Probabilistic programming languages (PPLs) such as Church have recently gained interest due to their expressiveness and ease-of-use. These languages support models that can be arbitrary composed and abstracted, and close the gap between traditional programming and probabilistic modeling. However debugging machine learning is still quite hard; it is difficult to identify whether a wrong prediction is due to inaccurate modeling, bug in the data representation, or the wrong choice of the approximate inference algorithm. Corresponding to the IDEs for traditional programming languages, there is a significant need for tools for probabilistic programming that enable the user to quickly create, debug, and iterate on complex models and inference.

In this demonstration, we present a first step towards integrated developing, debugging and visualization for PPLs.

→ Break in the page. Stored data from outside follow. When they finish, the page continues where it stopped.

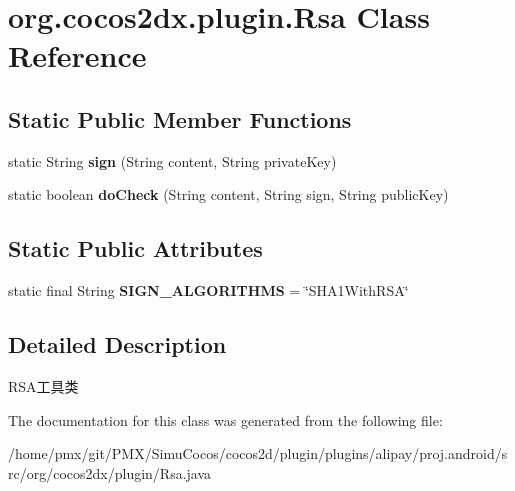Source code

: \hypertarget{classorg_1_1cocos2dx_1_1plugin_1_1Rsa}{}\section{org.\+cocos2dx.\+plugin.\+Rsa Class Reference}
\label{classorg_1_1cocos2dx_1_1plugin_1_1Rsa}
\subsection*{Static Public Member Functions}
\begin{DoxyCompactItemize}
\item 
\mbox{\label{classorg_1_1cocos2dx_1_1plugin_1_1Rsa_afa6a3f5df5d3856dda9e7a6d6aba15e6}} 
static String {\bfseries sign} (String content, String private\+Key)
\item 
\mbox{\label{classorg_1_1cocos2dx_1_1plugin_1_1Rsa_a66f4c3c6473ac4244fd9427cad34e37b}} 
static boolean {\bfseries do\+Check} (String content, String sign, String public\+Key)
\end{DoxyCompactItemize}
\subsection*{Static Public Attributes}
\begin{DoxyCompactItemize}
\item 
\mbox{\label{classorg_1_1cocos2dx_1_1plugin_1_1Rsa_afe32a5408fd1a2caaa9d27e973d086d1}} 
static final String {\bfseries S\+I\+G\+N\+\_\+\+A\+L\+G\+O\+R\+I\+T\+H\+MS} = \char`\"{}S\+H\+A1\+With\+R\+SA\char`\"{}
\end{DoxyCompactItemize}


\subsection{Detailed Description}
R\+S\+A工具类 

The documentation for this class was generated from the following file\+:\begin{DoxyCompactItemize}
\item 
/home/pmx/git/\+P\+M\+X/\+Simu\+Cocos/cocos2d/plugin/plugins/alipay/proj.\+android/src/org/cocos2dx/plugin/Rsa.\+java\end{DoxyCompactItemize}
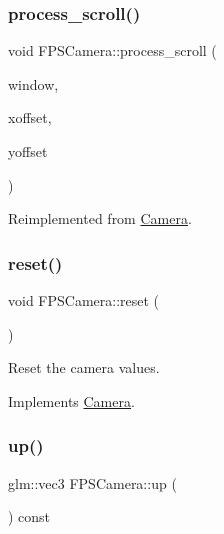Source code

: \subsubsection{\texorpdfstring{process\+\_\+scroll()}{process\_scroll()}}
{\footnotesize\ttfamily void F\+P\+S\+Camera\+::process\+\_\+scroll (\begin{DoxyParamCaption}\item[{G\+L\+F\+Wwindow $\ast$}]{window,  }\item[{double}]{xoffset,  }\item[{double}]{yoffset }\end{DoxyParamCaption})\hspace{0.3cm}{\ttfamily [virtual]}}



Reimplemented from \hyperlink{classCamera_ac13cc5fa7a3a5c40e53d95e987c1ff04}{Camera}.

\mbox{\label{classFPSCamera_a5076d0c700255c33daff490d73c77761}} 
\subsubsection{\texorpdfstring{reset()}{reset()}}
{\footnotesize\ttfamily void F\+P\+S\+Camera\+::reset (\begin{DoxyParamCaption}{ }\end{DoxyParamCaption})\hspace{0.3cm}{\ttfamily [virtual]}}



Reset the camera values. 



Implements \hyperlink{classCamera_aa7695a960438e5571e14f50ed69f6623}{Camera}.

\mbox{\label{classFPSCamera_a1b6470a9ebb906bc31a2742b943552a1}} 
\subsubsection{\texorpdfstring{up()}{up()}}
{\footnotesize\ttfamily glm\+::vec3 F\+P\+S\+Camera\+::up (\begin{DoxyParamCaption}{ }\end{DoxyParamCaption}) const\hspace{0.3cm}{\ttfamily [virtual]}}



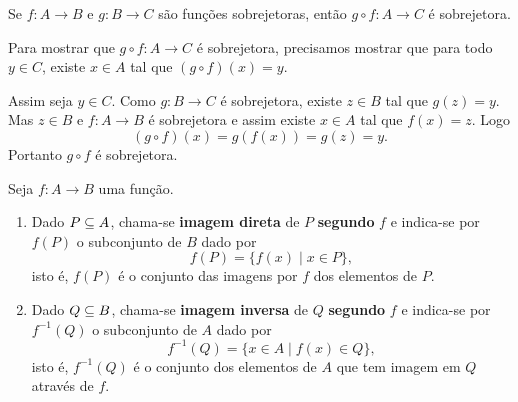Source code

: \begin{proposicao}
	Se $f : A \to B$ e $g : B \to C$ s{\~a}o fun\c{c}\~oes sobrejetoras, ent{\~a}o $g\circ f : A \to C$ {\'e} sobrejetora.
\end{proposicao}
\begin{prova}
 	Para mostrar que $g \circ f : A \to C$ \'e sobrejetora, precisamos mostrar que para todo $y \in C$, existe $x \in A$ tal que $(g\circ f)(x) = y$.

 	Assim seja $y \in C$. Como $g : B \to C$ \'e sobrejetora, existe $z \in B$ tal que $g(z) = y$. Mas $z \in B$ e $f : A \to B$ \'e sobrejetora e assim existe $x \in A$ tal que $f(x) = z$. Logo
 	\[
 		(g\circ f)(x) = g(f(x)) = g(z) = y.
 	\]
 	Portanto $g \circ f$ \'e sobrejetora.
\end{prova}

\begin{definicao}
	Seja $f : A \to B$ uma fun{\c c}{\~a}o.
	\begin{enumerate}[label={\roman*})]
		\item Dado $P \subseteq A$, chama-se \textbf{imagem direta} de $P$  \textbf{segundo} $f$ e indica-se por $f(P)$ o subconjunto de $B$ dado por
		\[
			f(P) = \{f(x) \mid x \in P\},
		\]
		isto {\'e}, $f(P)$ {\'e} o conjunto das imagens por $f$ dos elementos de $P$.

		\item Dado $Q \subseteq B$, chama-se \textbf{imagem inversa} de $Q$ \textbf{segundo} $f$ e indica-se por $f^{-1}(Q)$ o subconjunto de $A$ dado por
		\[
			f^{-1}(Q) = \{x \in A \mid f(x) \in Q\},
		\]
		isto {\'e}, $f^{-1}(Q)$ {\'e} o conjunto dos elementos de $A$ que tem imagem em $Q$ atrav{\'e}s de $f$.
	\end{enumerate}
\end{definicao}

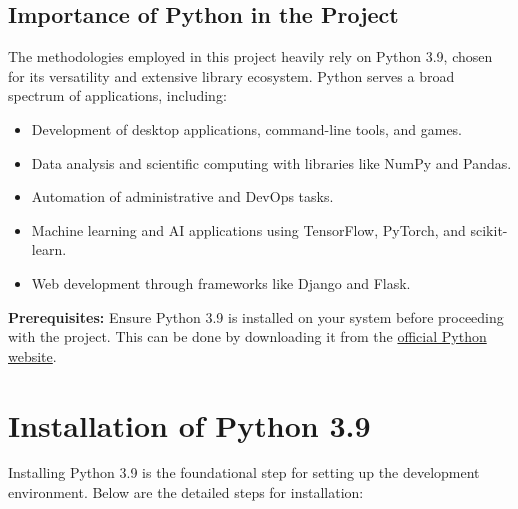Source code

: \subsection{Importance of Python in the Project}

The methodologies employed in this project heavily rely on Python 3.9, chosen for its versatility and extensive library ecosystem. Python serves a broad spectrum of applications, including:
\begin{itemize}
	\item Development of desktop applications, command-line tools, and games.
	\item Data analysis and scientific computing with libraries like NumPy and Pandas.
	\item Automation of administrative and DevOps tasks.
	\item Machine learning and AI applications using TensorFlow, PyTorch, and scikit-learn.
	\item Web development through frameworks like Django and Flask.
\end{itemize}

\textbf{Prerequisites:} Ensure Python 3.9 is installed on your system before proceeding with the project. This can be done by downloading it from the \href{https://www.python.org/downloads/}{official Python website}.


\section{Installation of Python 3.9}

Installing Python 3.9 is the foundational step for setting up the development environment. Below are the detailed steps for installation:


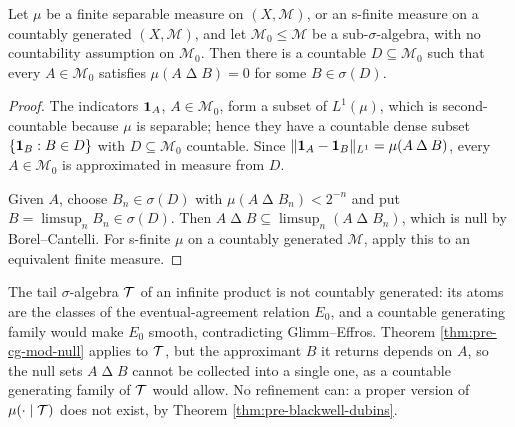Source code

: \begin{theorem}
    \label{thm:pre-cg-mod-null}
    \leanok

    Let $\mu$ be a finite separable measure on $(X, \mathcal{M})$, or an s-finite measure on a
    countably generated $(X, \mathcal{M})$, and let $\mathcal{M}_0 \leq \mathcal{M}$ be a
    sub-$\sigma$-algebra, with no countability assumption on $\mathcal{M}_0$. Then there is a
    countable $D \subseteq \mathcal{M}_0$ such that every $A \in \mathcal{M}_0$ satisfies
    $\mu(A \mathbin{\Delta} B) = 0$ for some $B \in \sigma(D)$.
\end{theorem}
\begin{proof}
    \leanok

    The indicators $\1_A$, $A \in \mathcal{M}_0$, form a subset of $L^1(\mu)$, which is
    second-countable because $\mu$ is separable; hence they have a countable dense subset
    $\set{\1_B : B \in D}$ with $D \subseteq \mathcal{M}_0$ countable. Since
    $\norm{\1_A - \1_B}_{L^1} = \mu(A \mathbin{\Delta} B)$, every $A \in \mathcal{M}_0$ is
    approximated in measure from $D$.

    Given $A$, choose $B_n \in \sigma(D)$ with $\mu(A \mathbin{\Delta} B_n) < 2^{-n}$ and put
    $B = \limsup_n B_n \in \sigma(D)$. Then
    $A \mathbin{\Delta} B \subseteq \limsup_n (A \mathbin{\Delta} B_n)$, which is null by
    Borel--Cantelli. For s-finite $\mu$ on a countably generated $\mathcal{M}$, apply this to an
    equivalent finite measure.
\end{proof}

\begin{remark}
    \label{rmk:pre-cg-mod-null-limits}

    The tail $\sigma$-algebra $\Tail$ of an infinite product is not countably generated: its atoms
    are the classes of the eventual-agreement relation $E_0$, and a countable generating family
    would make $E_0$ smooth, contradicting Glimm--Effros. Theorem \ref{thm:pre-cg-mod-null}
    applies to $\Tail$, but the approximant $B$ it returns depends on $A$, so the null sets
    $A \mathbin{\Delta} B$ cannot be collected into a single one, as a countable generating family
    of $\Tail$ would allow. No refinement can: a proper version of $\mu(\cdot \mid \Tail)$ does
    not exist, by Theorem \ref{thm:pre-blackwell-dubins}.
\end{remark}


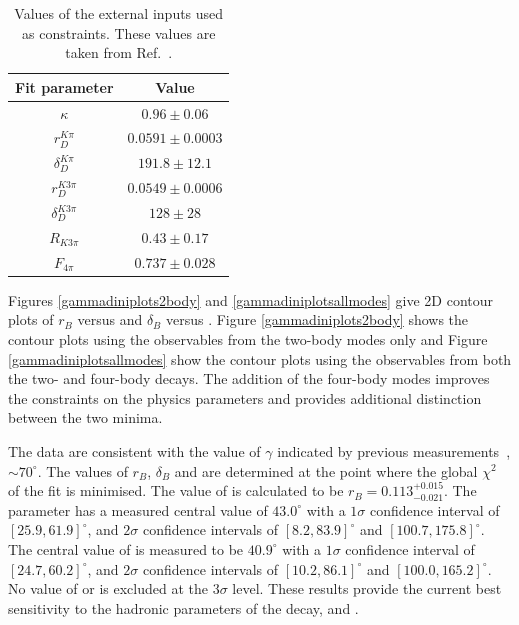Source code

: \begin{table}
\centering
\begin{tabular}{cc}
Fit parameter & Value \\
\hline
$\kappa$ & $0.96 \pm 0.06$ \\
$r_D^{K\pi}$ & $0.0591 \pm 0.0003$ \\
$\delta_D^{K\pi}$ & $191.8 \pm 12.1$ \\
$r_D^{K3\pi}$ & $0.0549 \pm 0.0006$ \\
$\delta_D^{K3\pi}$ & $128 \pm 28$ \\
$R_{K3\pi}$ & $0.43 \pm 0.17$ \\
$F_{4\pi}$ & $0.737 \pm 0.028$
\end{tabular}
\caption{Values of the external inputs used as constraints. These values are taken from Ref.~\cite{HFAG,charmk3pi,charmk3pi_errata,charm4pi}.}
\label{inputparameters}
\end{table}

Figures \ref{gammadiniplots2body} and \ref{gammadiniplotsallmodes} give 2D contour plots of $r_B$ versus \Pgamma and $\delta_B$ versus \Pgamma. Figure \ref{gammadiniplots2body} shows the contour plots using the \CP observables from the two-body modes only and Figure \ref{gammadiniplotsallmodes} show the contour plots using the \CP observables from both the two- and four-body decays. The addition of the four-body modes improves the constraints on the physics parameters and provides additional distinction between the two minima. 

The data are consistent with the value of $\gamma$ indicated by previous measurements~\cite{LHCb-PAPER-2016-032, CKMFitter}, $\sim 70^\circ$. The values of $r_B$, $\delta_B$ and \Pgamma are determined at the point where the global $\chi^2$ of the fit is minimised. The value of \rb is calculated to be $r_B = 0.113^{+0.015}_{-0.021}$. The parameter \deltab has a measured central value of $43.0^{\circ}$ with a $1\sigma$ confidence interval of $[25.9, 61.9]^{\circ}$, and $2\sigma$ confidence intervals of $[8.2, 83.9]^{\circ}$ and $[100.7,175.8]^{\circ}$. The central value of \Pgamma is measured to be $40.9^{\circ}$ with a $1\sigma$ confidence interval of $[24.7, 60.2]^{\circ}$, and $2\sigma$ confidence intervals of $[10.2, 86.1]^{\circ}$ and $[100.0,165.2]^{\circ}$. No value of \Pgamma or \deltab is excluded at the $3\sigma$ level. These results provide the current best sensitivity to the hadronic parameters of the \Bm decay, \rb and \deltab.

The proposed IDE is based on the read-eval-print loop (REPL) to allow quick iterations on writing and debugging, and consists of the following elements: (1) Editor (read): Users define the model and inference in a declarative, math-like language (with operators such as argmax) using a syntax highlighted code editor. (2) Build Automation (eval): Our underlying compilation engine transforms this declarative definition into factor graphs, and replaces the operators with efficient and/or approximate versions (such as Gibbs sampling, variational inference, gradient-based approaches, etc.) to generate low-level inference or learning code. (3) Debugging/Visualization (print): Our tool presents the underlying factor graph as an interactive UI element that supports clicking, drag and drop, hover, etc. to explore the structure and the potentials of the model. We visualize the results of inference in a graphical manner that adapts to the type of the result (bar charts for simple distributions, shaded maps for matrix-like objects, circles/arrows for NLP data types, etc.). For further fine-grained debugging, we can also surface intermediate results from inference, for example, visualizing the messages in belief propagation for each edge in the factor graph.

The combination of concise definition of the model and the inference, underlying compilation to factor graphs, and efficient implementation of operators using approximate inference enables users to write a variety of models, explore a number of different inference algorithms, and tackle tasks from a range of domains using an easy-to-use, platform independent (browser-based) interface.